I find I have less time for podcasts these days. my commute is 1/3 the length that it once was, unless I bike to campus-- and listening to podcasts while biking is probably an ill-advised course of action.
so instead of listening on the bus or in the car, I listen while I craft or color or clean.
or while I roadtrip to Arkansas.
it was in preparation for that roadtrip that I found this old-but-new-to-me podcast, Never Not Knitting. it seems to have run for 10 seasons between 2008 and 2016. one hundred episodes. and surprisingly, the host's blog is still around.

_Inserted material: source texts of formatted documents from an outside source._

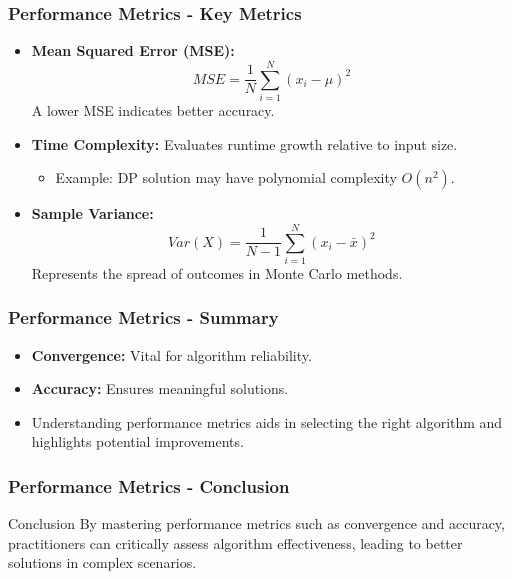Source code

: \documentclass[aspectratio=169]{beamer}
\begin{document}
\begin{frame}[fragile]
    \frametitle{Performance Metrics - Key Metrics}
    \begin{itemize}
        \item \textbf{Mean Squared Error (MSE):}
        \begin{equation}
            MSE = \frac{1}{N} \sum_{i=1}^{N} (x_i - \mu)^2
        \end{equation}
        A lower MSE indicates better accuracy.

        \item \textbf{Time Complexity:} Evaluates runtime growth relative to input size.
        \begin{itemize}
            \item Example: DP solution may have polynomial complexity \(O(n^2)\).
        \end{itemize}

        \item \textbf{Sample Variance:}
        \begin{equation}
            Var(X) = \frac{1}{N-1} \sum_{i=1}^{N} (x_i - \bar{x})^2
        \end{equation}
        Represents the spread of outcomes in Monte Carlo methods.
    \end{itemize}
\end{frame}

\begin{frame}[fragile]
    \frametitle{Performance Metrics - Summary}
    \begin{itemize}
        \item \textbf{Convergence:} Vital for algorithm reliability.
        \item \textbf{Accuracy:} Ensures meaningful solutions.
        \item Understanding performance metrics aids in selecting the right algorithm and highlights potential improvements.
    \end{itemize}
\end{frame}

\begin{frame}[fragile]
    \frametitle{Performance Metrics - Conclusion}
    \begin{block}{Conclusion}
        By mastering performance metrics such as convergence and accuracy, practitioners can critically assess algorithm effectiveness, leading to better solutions in complex scenarios.
    \end{block}
\end{frame}
\end{document}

so far I've listened to 40something of those one hundred episodes. and also skimmed the whole accompanying blog and associated Ravelry content. I want to make a version of these mitts. and possibly this hat. and also someday be good enough to knit a whole sweater/cardigan or a nice top.
a few other new-to-me podcasts have joined my podcast queue recently, too. among them:
Science Update
The Daily Show: Ears Edition
and
Out on the Wire.
the first and last of these are inspiring me to eventually design some technical communication coursework around podcasting.
eventually and soon, I also want to write about the final episode of one of the most unique scholarly podcasts out there: Masters of Text. now that I think about it, a review of that podcast might belong in a more scholarly venue than this blog. hmmmm. I shall have to ponder. maybe the answer could be both.
speaking of scholarly venues, I shall have a piece coming out soon as part of this fall's blog carnival with the Sweetland Digital Rhetoric Collaborative. the short speculative little essay was originally spawned from a prickly little question my dissertation committee asked me last May, and it's called "Hypermediated Workscapes and the Digital Rhetorics of Personal Branding."
and speaking of short digital publications, I was poking around on Google Scholar the other day and found that this long-ago book review of Goldsmith's Uncreative Writing has been cited in an article about publishing information systems from the European Journal of Information Systems. how random.